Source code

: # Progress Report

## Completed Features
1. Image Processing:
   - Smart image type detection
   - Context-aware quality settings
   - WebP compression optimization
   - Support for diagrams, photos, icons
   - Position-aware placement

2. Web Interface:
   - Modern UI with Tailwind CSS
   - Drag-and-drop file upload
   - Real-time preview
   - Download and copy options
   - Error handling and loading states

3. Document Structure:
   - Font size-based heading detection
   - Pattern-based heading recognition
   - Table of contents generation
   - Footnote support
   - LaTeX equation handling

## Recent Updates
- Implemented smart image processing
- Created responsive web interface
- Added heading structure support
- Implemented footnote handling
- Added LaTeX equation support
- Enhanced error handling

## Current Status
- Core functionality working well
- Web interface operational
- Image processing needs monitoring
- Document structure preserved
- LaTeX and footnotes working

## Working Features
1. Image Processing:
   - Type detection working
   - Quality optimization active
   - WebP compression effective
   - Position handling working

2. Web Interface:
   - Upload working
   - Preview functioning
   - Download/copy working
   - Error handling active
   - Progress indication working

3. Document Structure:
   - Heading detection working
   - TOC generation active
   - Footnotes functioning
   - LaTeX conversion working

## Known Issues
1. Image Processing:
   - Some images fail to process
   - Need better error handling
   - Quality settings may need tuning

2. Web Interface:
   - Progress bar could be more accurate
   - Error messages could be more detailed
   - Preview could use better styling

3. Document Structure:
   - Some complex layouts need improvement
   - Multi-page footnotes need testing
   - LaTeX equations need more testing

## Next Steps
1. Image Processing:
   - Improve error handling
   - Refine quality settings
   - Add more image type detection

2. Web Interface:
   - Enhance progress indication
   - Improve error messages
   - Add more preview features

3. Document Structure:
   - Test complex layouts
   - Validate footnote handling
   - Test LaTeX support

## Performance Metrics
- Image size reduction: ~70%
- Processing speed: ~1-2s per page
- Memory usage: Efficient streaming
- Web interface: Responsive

================================

TASK STATEMENT: Working from the material above, retype exactly the lines from the one with "- Download and copy options" through the one with "- Some images fail to process", both included, and only those lines.

REPLY TO THE EXERCISE:
   - Download and copy options
   - Error handling and loading states

3. Document Structure:
   - Font size-based heading detection
   - Pattern-based heading recognition
   - Table of contents generation
   - Footnote support
   - LaTeX equation handling

## Recent Updates
- Implemented smart image processing
- Created responsive web interface
- Added heading structure support
- Implemented footnote handling
- Added LaTeX equation support
- Enhanced error handling

## Current Status
- Core functionality working well
- Web interface operational
- Image processing needs monitoring
- Document structure preserved
- LaTeX and footnotes working

## Working Features
1. Image Processing:
   - Type detection working
   - Quality optimization active
   - WebP compression effective
   - Position handling working

2. Web Interface:
   - Upload working
   - Preview functioning
   - Download/copy working
   - Error handling active
   - Progress indication working

3. Document Structure:
   - Heading detection working
   - TOC generation active
   - Footnotes functioning
   - LaTeX conversion working

## Known Issues
1. Image Processing:
   - Some images fail to process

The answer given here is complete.